以前は遺体から体液が出てくるのを防ぐ目的で、綿を校門や鼻に詰めるという慣わしがあったのですが、体液が出るという根拠がなく最近では綿づめは行わないケースもあります。
5、着替え
遺体の服を着替えさせるのですが、遺族が持ってきた服を着せるときもあれば、病院で用意をしておいた浴衣を着せるときもあります。
6、化粧
ここまで看護師などが準備をしたら、最後は化粧をして整えていきます。
髪の毛は汚れている場合には、水を使わないシャンプーを行って、とかしてあげます。顔は乳液やクレンジングを使って綺麗にして、男性であればひげを剃って整えていきます。
化粧をするときは、女性の場合はこれまで通りの化粧をするのですが、顔色などを考慮しながら化粧の色合いを考えていきます。
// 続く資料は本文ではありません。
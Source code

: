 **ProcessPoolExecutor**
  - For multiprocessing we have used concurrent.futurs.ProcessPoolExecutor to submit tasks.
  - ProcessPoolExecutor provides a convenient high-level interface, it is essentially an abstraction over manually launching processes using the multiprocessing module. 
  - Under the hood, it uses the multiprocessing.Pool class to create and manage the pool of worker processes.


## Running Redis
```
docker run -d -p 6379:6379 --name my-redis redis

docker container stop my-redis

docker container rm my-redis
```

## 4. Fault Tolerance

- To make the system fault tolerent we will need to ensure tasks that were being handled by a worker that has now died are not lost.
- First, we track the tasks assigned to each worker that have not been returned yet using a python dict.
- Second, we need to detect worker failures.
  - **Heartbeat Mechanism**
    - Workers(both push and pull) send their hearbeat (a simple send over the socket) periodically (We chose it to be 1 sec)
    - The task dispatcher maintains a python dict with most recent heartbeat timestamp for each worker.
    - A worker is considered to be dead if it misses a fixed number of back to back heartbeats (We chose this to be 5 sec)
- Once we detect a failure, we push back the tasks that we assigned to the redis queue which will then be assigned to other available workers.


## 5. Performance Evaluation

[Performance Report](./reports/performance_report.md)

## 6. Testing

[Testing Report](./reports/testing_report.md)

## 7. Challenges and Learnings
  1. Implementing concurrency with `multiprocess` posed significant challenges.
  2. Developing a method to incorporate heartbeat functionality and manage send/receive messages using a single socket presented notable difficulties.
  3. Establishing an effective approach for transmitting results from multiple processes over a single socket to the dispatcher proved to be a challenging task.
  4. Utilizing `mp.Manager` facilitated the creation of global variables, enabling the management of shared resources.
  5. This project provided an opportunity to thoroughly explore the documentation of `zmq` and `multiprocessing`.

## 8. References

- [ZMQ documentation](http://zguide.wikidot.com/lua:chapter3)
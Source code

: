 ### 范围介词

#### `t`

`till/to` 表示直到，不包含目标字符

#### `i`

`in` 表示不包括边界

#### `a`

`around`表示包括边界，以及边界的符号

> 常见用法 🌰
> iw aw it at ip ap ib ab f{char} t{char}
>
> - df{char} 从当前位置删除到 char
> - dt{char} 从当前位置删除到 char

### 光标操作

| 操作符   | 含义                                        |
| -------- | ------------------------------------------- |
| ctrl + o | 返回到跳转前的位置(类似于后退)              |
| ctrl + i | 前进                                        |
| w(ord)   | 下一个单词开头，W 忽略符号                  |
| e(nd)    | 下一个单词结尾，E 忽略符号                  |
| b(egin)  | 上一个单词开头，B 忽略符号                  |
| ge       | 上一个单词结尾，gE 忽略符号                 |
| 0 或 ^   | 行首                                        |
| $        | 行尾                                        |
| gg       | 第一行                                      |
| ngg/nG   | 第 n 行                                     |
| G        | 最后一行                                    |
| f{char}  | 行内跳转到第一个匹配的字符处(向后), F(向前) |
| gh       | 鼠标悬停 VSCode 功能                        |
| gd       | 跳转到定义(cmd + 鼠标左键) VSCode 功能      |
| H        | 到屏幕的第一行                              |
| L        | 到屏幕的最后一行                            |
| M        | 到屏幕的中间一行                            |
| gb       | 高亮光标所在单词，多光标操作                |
また、着替えさせた洋服に合わせた化粧をしたり、故人の好みの化粧をすることもあります。
化粧が終わったら、最後に遺体の手を合掌の状態にして白い布を顔にかけてシーツを体にかぶせます。
死化粧を仕事にしている人たち
死化粧を看護師がするケースもありますが、最近では「エンバーマー」という資格を持っている専門的な人が、死化粧や遺体の保存処理などを行うことが増えています。エンバーマーは、一般社団法人日本遺体衛生保全協会が指定した施設で研修などを行って、資格を取得することができます。
死化粧をするときに、誰がやっても問題はなく資格などは必要ありません。ですから看護師ではなく、個人的に遺族がやっても大丈夫ですし、故人と関係の深かった友人などがやることも可能です。
ただ現在では、葬儀社や病院のスタッフ・看護師などが行うことが多いので、あまり一般人がやることはありません。
死化粧で使う化粧道具
死化粧は一般的な化粧と同じ感覚で行なえるのですが、保湿力があり肌が明るく見える色合いのファンデーションを使うと、遺体を綺麗に見せることができます。
また、故人が気に入って使っていた化粧道具を使って化粧を行うケースもあります。死化粧は、故人の雰囲気を損なわないようにするのが理想的なので、元気なころの故人の写真などを見ながら化粧をしてもらうのもいいでしょう。
死化粧で最後の舞台を美しい姿で!
死化粧は最後の晴れ舞台である葬儀にて、故人が美しく整った姿で居られるようにするためのものです。遺族が故人に化粧をしてあげたいと思うならば、もちろん自分たちで化粧をしてあげてもいいでしょう。